Por água abaixo
Foi recentemente divulgado um estudo coordenado por Rodrigo Proença Oliveira que atualiza, para o ano de 2021 e seguintes, o estado das águas em Portugal. Os resultados chocam pelos valores que apresentam, mas não surpreendem.
O país tem vindo a tomar consciência progressiva da fragilidade da sua condição perante um recurso tão vital como a água. E não só vital, como esquivo. Refiro-me à paradoxal posição que os recursos hídricos têm na nossa sociedade, onde são cada vez mais exigidos e pressionados, mas também cada vez menos claros na opinião e nas culturas públicas. Convém lembrar que chegámos à revolução democrática em 1974 apenas com 50% de população abastecida. Ora, os sistemas modernos de abastecimento com os seus prodigiosos benefícios, criaram também uma condição propícia à distração pública relativamente à agua, aos seus usos e às suas origens. As canalizações escondidas nas paredes, as torneiras fáceis de abrir e fechar, trouxeram os enormes benefícios de higiene, segurança e conforto, mas deixaram-nos distantes e desatentos às limitações e exigências deste recurso vital que é a água.

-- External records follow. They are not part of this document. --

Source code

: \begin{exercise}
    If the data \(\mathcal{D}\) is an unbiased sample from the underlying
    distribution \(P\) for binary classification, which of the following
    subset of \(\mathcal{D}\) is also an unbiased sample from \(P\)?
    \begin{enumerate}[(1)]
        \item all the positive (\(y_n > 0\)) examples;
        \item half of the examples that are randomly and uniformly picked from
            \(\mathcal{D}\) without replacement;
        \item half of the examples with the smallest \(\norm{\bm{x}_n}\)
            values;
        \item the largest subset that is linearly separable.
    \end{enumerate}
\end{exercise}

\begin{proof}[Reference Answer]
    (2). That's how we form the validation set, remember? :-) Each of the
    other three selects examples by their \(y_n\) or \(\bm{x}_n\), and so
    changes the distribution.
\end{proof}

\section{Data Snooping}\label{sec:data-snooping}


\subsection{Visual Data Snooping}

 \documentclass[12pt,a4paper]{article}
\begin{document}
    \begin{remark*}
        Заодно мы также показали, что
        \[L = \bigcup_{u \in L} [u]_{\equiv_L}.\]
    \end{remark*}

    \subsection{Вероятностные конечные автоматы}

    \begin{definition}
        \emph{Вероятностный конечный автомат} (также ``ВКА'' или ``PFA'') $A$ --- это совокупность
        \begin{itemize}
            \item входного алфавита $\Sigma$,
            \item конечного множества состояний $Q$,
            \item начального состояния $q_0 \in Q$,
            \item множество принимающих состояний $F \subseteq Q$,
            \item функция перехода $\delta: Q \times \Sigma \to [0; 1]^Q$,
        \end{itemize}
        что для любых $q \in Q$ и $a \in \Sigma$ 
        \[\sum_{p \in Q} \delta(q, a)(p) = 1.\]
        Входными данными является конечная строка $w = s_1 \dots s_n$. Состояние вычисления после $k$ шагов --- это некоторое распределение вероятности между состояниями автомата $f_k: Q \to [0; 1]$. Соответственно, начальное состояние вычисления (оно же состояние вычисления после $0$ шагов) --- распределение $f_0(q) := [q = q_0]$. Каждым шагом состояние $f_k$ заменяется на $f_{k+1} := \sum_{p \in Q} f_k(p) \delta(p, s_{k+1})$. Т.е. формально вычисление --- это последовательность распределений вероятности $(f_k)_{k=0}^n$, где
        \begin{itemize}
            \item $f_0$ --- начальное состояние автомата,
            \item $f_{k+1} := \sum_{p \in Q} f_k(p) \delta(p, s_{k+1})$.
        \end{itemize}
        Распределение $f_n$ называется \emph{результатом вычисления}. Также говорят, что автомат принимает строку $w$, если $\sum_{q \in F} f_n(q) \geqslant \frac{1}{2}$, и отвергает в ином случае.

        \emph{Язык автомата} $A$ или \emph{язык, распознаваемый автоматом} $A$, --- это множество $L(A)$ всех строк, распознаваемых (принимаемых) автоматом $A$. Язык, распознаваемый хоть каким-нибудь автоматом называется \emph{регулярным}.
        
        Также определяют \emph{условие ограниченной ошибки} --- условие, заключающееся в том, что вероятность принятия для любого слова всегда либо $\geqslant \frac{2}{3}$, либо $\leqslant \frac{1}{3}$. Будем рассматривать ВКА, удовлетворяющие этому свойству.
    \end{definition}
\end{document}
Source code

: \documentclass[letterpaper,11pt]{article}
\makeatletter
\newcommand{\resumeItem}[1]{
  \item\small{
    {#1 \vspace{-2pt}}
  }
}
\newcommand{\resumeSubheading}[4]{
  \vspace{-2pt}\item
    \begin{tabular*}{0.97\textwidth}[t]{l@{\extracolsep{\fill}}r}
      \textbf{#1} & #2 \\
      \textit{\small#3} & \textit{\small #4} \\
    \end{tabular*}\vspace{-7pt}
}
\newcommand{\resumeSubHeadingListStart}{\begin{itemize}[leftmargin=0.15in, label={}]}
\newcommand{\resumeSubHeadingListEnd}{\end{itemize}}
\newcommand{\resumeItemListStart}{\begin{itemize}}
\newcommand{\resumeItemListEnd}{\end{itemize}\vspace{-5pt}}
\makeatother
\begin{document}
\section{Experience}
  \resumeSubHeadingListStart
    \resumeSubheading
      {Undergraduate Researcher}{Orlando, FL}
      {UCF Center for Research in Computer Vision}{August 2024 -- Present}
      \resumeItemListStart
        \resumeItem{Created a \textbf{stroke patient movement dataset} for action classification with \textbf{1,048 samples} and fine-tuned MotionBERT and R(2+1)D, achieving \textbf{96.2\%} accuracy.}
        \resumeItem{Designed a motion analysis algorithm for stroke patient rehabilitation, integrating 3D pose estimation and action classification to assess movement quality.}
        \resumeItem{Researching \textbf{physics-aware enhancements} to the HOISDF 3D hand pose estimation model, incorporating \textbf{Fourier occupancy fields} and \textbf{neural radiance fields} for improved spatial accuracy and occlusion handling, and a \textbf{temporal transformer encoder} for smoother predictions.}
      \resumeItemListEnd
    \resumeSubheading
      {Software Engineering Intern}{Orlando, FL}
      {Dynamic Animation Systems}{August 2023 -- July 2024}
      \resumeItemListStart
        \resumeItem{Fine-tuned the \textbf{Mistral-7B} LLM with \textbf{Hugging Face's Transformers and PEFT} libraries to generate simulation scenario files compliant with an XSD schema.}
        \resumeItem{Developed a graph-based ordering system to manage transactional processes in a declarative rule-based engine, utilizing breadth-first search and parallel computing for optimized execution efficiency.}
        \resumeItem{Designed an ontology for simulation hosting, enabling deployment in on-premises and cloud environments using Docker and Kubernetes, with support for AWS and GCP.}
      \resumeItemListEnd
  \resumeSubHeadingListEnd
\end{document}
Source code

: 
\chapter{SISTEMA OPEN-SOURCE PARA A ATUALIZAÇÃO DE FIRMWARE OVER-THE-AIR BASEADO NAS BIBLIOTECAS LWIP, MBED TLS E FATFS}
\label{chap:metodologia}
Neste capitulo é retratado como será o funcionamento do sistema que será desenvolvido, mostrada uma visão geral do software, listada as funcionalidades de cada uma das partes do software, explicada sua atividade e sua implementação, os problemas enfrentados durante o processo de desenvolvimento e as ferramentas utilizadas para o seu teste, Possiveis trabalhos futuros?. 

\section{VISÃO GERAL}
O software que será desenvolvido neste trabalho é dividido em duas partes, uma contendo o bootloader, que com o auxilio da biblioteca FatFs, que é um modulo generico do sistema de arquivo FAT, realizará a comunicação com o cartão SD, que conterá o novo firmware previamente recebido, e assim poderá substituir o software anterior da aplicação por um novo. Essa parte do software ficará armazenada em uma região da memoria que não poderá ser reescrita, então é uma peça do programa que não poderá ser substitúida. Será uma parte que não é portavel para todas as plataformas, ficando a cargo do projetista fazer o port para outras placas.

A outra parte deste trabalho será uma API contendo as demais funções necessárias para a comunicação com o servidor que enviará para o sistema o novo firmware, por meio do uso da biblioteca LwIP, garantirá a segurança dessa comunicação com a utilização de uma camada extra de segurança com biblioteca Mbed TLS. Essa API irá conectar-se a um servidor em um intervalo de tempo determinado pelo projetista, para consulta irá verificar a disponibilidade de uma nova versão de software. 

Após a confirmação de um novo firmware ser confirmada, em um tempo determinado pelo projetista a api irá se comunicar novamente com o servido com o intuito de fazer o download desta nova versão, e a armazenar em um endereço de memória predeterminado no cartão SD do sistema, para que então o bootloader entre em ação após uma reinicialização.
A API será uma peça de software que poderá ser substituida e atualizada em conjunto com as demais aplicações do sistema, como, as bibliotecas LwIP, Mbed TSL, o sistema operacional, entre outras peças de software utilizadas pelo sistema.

Daí a importância da divulgação de estudos como este, pelo qual muitas pessoas terão ficado ainda surpreendidas ao serem informadas de coisas como: o acentuado declínio recente do recurso em Portugal (em 20 anos menos 20%).
Ou do cenário de escassez extrema de rios como o Mira. Ou da desproporção entre usos agrícolas (70%) e usos de abastecimento doméstico (13%). Este último facto nos tempos atuais tem, aliás, uma tradução social muito desigual: as políticas de poupança de água dirigem-se fortemente aos consumidores domésticos, o que em si mesmo é correcto. Contudo, não se tem visto o mesmo empenho relativamente aos grandes consumidores agrícolas. Se algumas produções manifestam um esforço pela racionalização do uso, o facto é que o aumento absoluto do número e volume das utilizações agrícolas e o alargamento imparável dos perímetros de rega, anulam completamente o efeito de alerta que este estudo traz. E é em alerta que temos de estar.
A água é um bem comum estratégico e vital, e é a sociedade no seu todo que tem de estar informada, advertida, atenta, mobilizada e exigente em tudo o que se passa com ela.
Só um trabalho persistente de informação rigorosa e mobilização cívica, poderá assegurar a reaproximação da nossa sociedade, à água como facto social e à vasta cadeia de consequências que, de forma inevitavelmente desigual, a sua escassez futura irá agravar.